YOUR GOAL:
Without any pictures, print the lines below from the one that has "- **Consistency**: Standardized" through the one that has "cleanコマンドにはさまざ", exactly and nothing else.

Segment Open

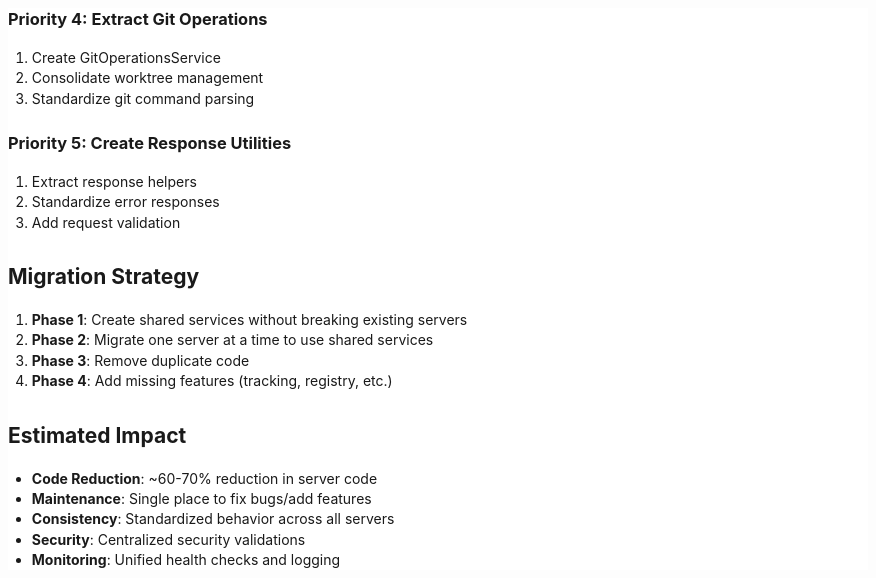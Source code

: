 ### Priority 4: Extract Git Operations
1. Create GitOperationsService
2. Consolidate worktree management
3. Standardize git command parsing

### Priority 5: Create Response Utilities
1. Extract response helpers
2. Standardize error responses
3. Add request validation

## Migration Strategy

1. **Phase 1**: Create shared services without breaking existing servers
2. **Phase 2**: Migrate one server at a time to use shared services
3. **Phase 3**: Remove duplicate code
4. **Phase 4**: Add missing features (tracking, registry, etc.)

## Estimated Impact

- **Code Reduction**: ~60-70% reduction in server code
- **Maintenance**: Single place to fix bugs/add features
- **Consistency**: Standardized behavior across all servers
- **Security**: Centralized security validations
- **Monitoring**: Unified health checks and logging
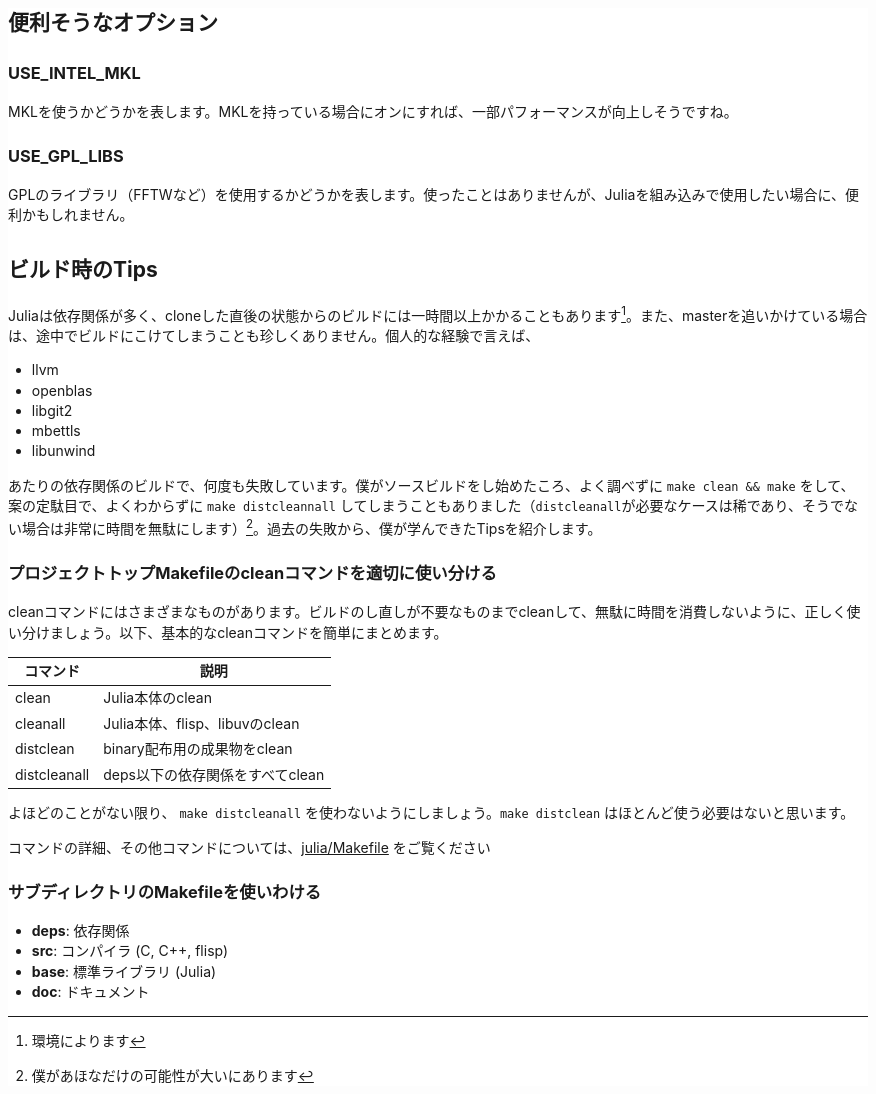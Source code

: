 ## 便利そうなオプション

### USE_INTEL_MKL

MKLを使うかどうかを表します。MKLを持っている場合にオンにすれば、一部パフォーマンスが向上しそうですね。

### USE_GPL_LIBS

GPLのライブラリ（FFTWなど）を使用するかどうかを表します。使ったことはありませんが、Juliaを組み込みで使用したい場合に、便利かもしれません。

## ビルド時のTips

Juliaは依存関係が多く、cloneした直後の状態からのビルドには一時間以上かかることもあります[^3]。また、masterを追いかけている場合は、途中でビルドにこけてしまうことも珍しくありません。個人的な経験で言えば、

[^3]: 環境によります

- llvm
- openblas
- libgit2
- mbettls
- libunwind

あたりの依存関係のビルドで、何度も失敗しています。僕がソースビルドをし始めたころ、よく調べずに `make clean && make` をして、案の定駄目で、よくわからずに `make distcleannall` してしまうこともありました（`distcleanall`が必要なケースは稀であり、そうでない場合は非常に時間を無駄にします）[^4]。過去の失敗から、僕が学んできたTipsを紹介します。

[^4]: 僕があほなだけの可能性が大いにあります

### プロジェクトトップMakefileのcleanコマンドを適切に使い分ける

cleanコマンドにはさまざまなものがあります。ビルドのし直しが不要なものまでcleanして、無駄に時間を消費しないように、正しく使い分けましょう。以下、基本的なcleanコマンドを簡単にまとめます。

| コマンド     | 説明                            |
|--------------|---------------------------------|
| clean        | Julia本体のclean                |
| cleanall     | Julia本体、flisp、libuvのclean |
| distclean    | binary配布用の成果物をclean     |
| distcleanall | deps以下の依存関係をすべてclean           |

よほどのことがない限り、 `make distcleanall` を使わないようにしましょう。`make distclean` はほとんど使う必要はないと思います。

コマンドの詳細、その他コマンドについては、[julia/Makefile](https://github.com/JuliaLang/julia/blob/d8ecebe1a47fd401ef63a80250c096a21843a82d/Makefile) をご覧ください

### サブディレクトリのMakefileを使いわける

- **deps**: 依存関係
- **src**: コンパイラ (C, C++, flisp)
- **base**: 標準ライブラリ (Julia)
- **doc**: ドキュメント


[^1]: 大変ですよね
[^2]: https://github.com/Keno/Cxx.jl です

Segment Closed

WRITTEN SOLUTION:
- **Consistency**: Standardized behavior across all servers
- **Security**: Centralized security validations
- **Monitoring**: Unified health checks and logging
Source code

: ## 便利そうなオプション

### USE_INTEL_MKL

MKLを使うかどうかを表します。MKLを持っている場合にオンにすれば、一部パフォーマンスが向上しそうですね。

### USE_GPL_LIBS

GPLのライブラリ（FFTWなど）を使用するかどうかを表します。使ったことはありませんが、Juliaを組み込みで使用したい場合に、便利かもしれません。

## ビルド時のTips

Juliaは依存関係が多く、cloneした直後の状態からのビルドには一時間以上かかることもあります[^3]。また、masterを追いかけている場合は、途中でビルドにこけてしまうことも珍しくありません。個人的な経験で言えば、

[^3]: 環境によります

- llvm
- openblas
- libgit2
- mbettls
- libunwind

あたりの依存関係のビルドで、何度も失敗しています。僕がソースビルドをし始めたころ、よく調べずに `make clean && make` をして、案の定駄目で、よくわからずに `make distcleannall` してしまうこともありました（`distcleanall`が必要なケースは稀であり、そうでない場合は非常に時間を無駄にします）[^4]。過去の失敗から、僕が学んできたTipsを紹介します。

[^4]: 僕があほなだけの可能性が大いにあります

### プロジェクトトップMakefileのcleanコマンドを適切に使い分ける

cleanコマンドにはさまざまなものがあります。ビルドのし直しが不要なものまでcleanして、無駄に時間を消費しないように、正しく使い分けましょう。以下、基本的なcleanコマンドを簡単にまとめます。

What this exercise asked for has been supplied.